After consulting the Victorian OS maps and the tithe books in the National Library on Kildare Street, and finding a miniscule triangular plot of land surrounded by orchards marked ‘Peter McCann’ in 1846, M., B., myself, and a couple of other McCann treasure hunters set off for the townland of Lurcancot, half-way between the city of Armagh and Portadown in the occupied north of Ireland. It took an age to find the exact spot. Sure, places change a bit in almost two hundred years. But at the bottom of a tiny laneway, the entrance to which was flanked by massive hedges, off a country road scarred with an old battered sign reading ‘Sniper at Work’ and overlooked by a dismantled British Army installation on the hill, we found the triangular plot.
‘Fuck off!,’ exclaimed B. as the house came into sight, as — and you’re not going to believe this — right next to the bungalow was the arse end of a delivery lorry bearing the words ‘McCann Hauliers.’ We stood agog at the front door when it was opened. There, in front of us, towered a man, the image of my own uncle James, M.’s brother — who had died a couple of years before. We were home! This was family! Way into the night, crowded into this pokey wee front parlour, ‘the granny McCann’ filled in everything we had missed since we ‘took the boat.’
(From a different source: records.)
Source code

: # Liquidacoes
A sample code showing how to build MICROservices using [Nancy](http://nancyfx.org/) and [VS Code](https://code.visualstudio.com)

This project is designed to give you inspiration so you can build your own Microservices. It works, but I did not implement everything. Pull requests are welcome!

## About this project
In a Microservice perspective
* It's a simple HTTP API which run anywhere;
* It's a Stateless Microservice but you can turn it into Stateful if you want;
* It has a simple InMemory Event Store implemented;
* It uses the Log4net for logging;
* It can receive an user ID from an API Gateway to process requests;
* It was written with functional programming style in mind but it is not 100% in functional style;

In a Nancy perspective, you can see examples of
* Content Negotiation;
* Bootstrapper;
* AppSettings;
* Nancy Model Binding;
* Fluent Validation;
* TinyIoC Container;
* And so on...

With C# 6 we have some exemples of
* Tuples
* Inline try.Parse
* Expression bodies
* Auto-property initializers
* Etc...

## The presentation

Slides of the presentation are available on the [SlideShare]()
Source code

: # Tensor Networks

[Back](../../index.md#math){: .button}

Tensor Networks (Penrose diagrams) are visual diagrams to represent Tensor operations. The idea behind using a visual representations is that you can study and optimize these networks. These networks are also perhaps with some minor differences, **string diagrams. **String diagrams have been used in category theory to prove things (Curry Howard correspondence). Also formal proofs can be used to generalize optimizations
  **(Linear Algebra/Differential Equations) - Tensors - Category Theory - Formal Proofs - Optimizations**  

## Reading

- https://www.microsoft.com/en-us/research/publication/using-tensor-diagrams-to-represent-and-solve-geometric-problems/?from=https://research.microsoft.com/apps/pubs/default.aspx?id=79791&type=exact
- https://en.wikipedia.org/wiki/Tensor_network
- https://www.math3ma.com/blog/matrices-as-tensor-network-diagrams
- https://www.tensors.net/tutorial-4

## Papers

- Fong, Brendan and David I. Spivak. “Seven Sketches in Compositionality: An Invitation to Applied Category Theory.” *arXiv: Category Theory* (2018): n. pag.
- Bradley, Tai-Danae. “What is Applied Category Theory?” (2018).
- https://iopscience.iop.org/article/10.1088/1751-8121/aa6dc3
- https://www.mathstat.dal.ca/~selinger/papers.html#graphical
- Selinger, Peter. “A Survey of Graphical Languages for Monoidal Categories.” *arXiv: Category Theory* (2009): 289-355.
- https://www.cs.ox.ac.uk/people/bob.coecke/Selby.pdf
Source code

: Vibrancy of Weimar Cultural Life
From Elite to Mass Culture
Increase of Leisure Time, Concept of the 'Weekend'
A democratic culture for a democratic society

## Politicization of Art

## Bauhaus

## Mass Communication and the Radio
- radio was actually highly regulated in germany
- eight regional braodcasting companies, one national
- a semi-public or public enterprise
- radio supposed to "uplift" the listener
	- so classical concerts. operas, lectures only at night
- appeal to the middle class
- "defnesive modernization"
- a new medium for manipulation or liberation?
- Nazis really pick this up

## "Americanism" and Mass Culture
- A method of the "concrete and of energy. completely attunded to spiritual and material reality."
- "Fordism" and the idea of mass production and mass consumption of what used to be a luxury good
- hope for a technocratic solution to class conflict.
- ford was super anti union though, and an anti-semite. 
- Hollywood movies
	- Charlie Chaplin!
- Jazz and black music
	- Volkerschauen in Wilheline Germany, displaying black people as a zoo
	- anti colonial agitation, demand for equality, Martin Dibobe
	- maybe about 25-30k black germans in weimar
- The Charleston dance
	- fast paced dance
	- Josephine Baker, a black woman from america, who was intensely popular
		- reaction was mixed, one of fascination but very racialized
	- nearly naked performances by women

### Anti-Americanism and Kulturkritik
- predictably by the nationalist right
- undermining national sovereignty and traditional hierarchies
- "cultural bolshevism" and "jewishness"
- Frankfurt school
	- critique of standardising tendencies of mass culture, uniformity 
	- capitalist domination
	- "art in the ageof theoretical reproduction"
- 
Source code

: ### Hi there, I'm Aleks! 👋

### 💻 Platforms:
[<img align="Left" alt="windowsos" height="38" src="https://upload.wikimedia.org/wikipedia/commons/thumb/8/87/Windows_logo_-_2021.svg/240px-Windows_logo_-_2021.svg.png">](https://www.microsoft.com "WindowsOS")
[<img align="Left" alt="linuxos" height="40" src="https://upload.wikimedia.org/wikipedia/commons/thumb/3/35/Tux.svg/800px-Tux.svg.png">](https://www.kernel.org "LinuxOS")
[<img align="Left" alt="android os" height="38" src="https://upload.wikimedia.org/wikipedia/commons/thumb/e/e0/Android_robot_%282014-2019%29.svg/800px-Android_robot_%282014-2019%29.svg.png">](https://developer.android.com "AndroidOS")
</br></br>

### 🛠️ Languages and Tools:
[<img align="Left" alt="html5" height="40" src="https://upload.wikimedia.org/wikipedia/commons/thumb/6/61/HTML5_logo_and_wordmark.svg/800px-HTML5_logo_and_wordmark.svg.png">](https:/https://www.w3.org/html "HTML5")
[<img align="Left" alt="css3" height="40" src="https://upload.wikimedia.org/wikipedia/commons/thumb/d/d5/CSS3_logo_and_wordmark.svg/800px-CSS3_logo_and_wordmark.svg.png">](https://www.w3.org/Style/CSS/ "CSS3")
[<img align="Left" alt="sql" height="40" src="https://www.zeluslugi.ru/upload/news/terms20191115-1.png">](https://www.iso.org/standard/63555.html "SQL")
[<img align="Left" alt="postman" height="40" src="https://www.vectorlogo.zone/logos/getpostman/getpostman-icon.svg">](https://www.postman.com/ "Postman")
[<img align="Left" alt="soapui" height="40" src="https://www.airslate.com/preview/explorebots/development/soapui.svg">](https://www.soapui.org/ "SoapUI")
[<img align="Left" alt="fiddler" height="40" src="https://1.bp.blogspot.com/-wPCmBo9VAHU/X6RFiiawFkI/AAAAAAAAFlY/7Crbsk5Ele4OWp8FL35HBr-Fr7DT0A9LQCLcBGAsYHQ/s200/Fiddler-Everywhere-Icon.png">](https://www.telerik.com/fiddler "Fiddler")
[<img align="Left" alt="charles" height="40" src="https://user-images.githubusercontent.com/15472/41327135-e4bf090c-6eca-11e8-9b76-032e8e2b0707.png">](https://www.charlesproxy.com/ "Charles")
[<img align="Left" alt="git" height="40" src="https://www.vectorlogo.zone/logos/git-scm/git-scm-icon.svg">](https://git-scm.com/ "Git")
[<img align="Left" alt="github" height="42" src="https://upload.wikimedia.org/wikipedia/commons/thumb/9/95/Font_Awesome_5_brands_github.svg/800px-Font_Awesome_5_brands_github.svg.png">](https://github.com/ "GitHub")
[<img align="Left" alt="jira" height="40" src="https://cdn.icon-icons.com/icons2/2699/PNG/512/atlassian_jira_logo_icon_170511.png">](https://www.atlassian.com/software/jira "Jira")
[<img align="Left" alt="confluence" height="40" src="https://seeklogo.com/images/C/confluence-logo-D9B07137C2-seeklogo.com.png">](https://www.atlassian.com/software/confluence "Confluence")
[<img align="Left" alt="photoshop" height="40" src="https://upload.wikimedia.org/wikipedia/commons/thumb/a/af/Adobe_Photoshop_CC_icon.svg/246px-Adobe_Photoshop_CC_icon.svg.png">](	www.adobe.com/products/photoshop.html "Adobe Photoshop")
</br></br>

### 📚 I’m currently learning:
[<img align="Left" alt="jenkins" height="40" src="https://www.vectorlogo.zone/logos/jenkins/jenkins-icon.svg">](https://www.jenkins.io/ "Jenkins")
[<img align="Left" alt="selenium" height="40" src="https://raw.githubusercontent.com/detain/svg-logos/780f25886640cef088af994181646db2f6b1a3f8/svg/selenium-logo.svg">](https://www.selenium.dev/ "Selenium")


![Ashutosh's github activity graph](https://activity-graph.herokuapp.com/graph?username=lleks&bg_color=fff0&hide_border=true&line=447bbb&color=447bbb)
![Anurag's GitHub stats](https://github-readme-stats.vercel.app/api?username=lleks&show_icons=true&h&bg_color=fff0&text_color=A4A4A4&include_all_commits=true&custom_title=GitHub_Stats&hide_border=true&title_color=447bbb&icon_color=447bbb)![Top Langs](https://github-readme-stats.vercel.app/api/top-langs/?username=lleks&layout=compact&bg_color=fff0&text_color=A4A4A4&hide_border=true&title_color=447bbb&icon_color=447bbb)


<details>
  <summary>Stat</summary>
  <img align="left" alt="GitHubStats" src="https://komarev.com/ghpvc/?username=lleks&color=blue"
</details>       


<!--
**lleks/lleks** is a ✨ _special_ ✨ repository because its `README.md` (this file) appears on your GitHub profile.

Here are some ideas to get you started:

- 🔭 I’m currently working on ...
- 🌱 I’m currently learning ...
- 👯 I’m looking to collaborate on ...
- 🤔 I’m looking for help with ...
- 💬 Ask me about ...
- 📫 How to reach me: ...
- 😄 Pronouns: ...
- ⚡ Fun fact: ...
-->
At the dawn of the Irish Republican movement, when Irish Catholics were being ‘hunted’ from the land and terrorised by the Protestant Peep o’ Day Boys — named for their preferred tactic of attacking Catholic homes at dawn, the McCanns of the area fought at Loughgall in the 1795 Battle of the Diamond; the event which led to the establishment of the Loyalist Orange Order, before taking part in Wolfe Tones’ 1798 United Irishmen Rebellion. McCanns from the area, in a part of the country relatively unaffected by the famine, had been involved in the land agitation and were prominent members of the Land League after our McCanns had taken the boat. Her son — the uncle James look-alike — then touched on a part of the family story we did know; the part about Dan McCann.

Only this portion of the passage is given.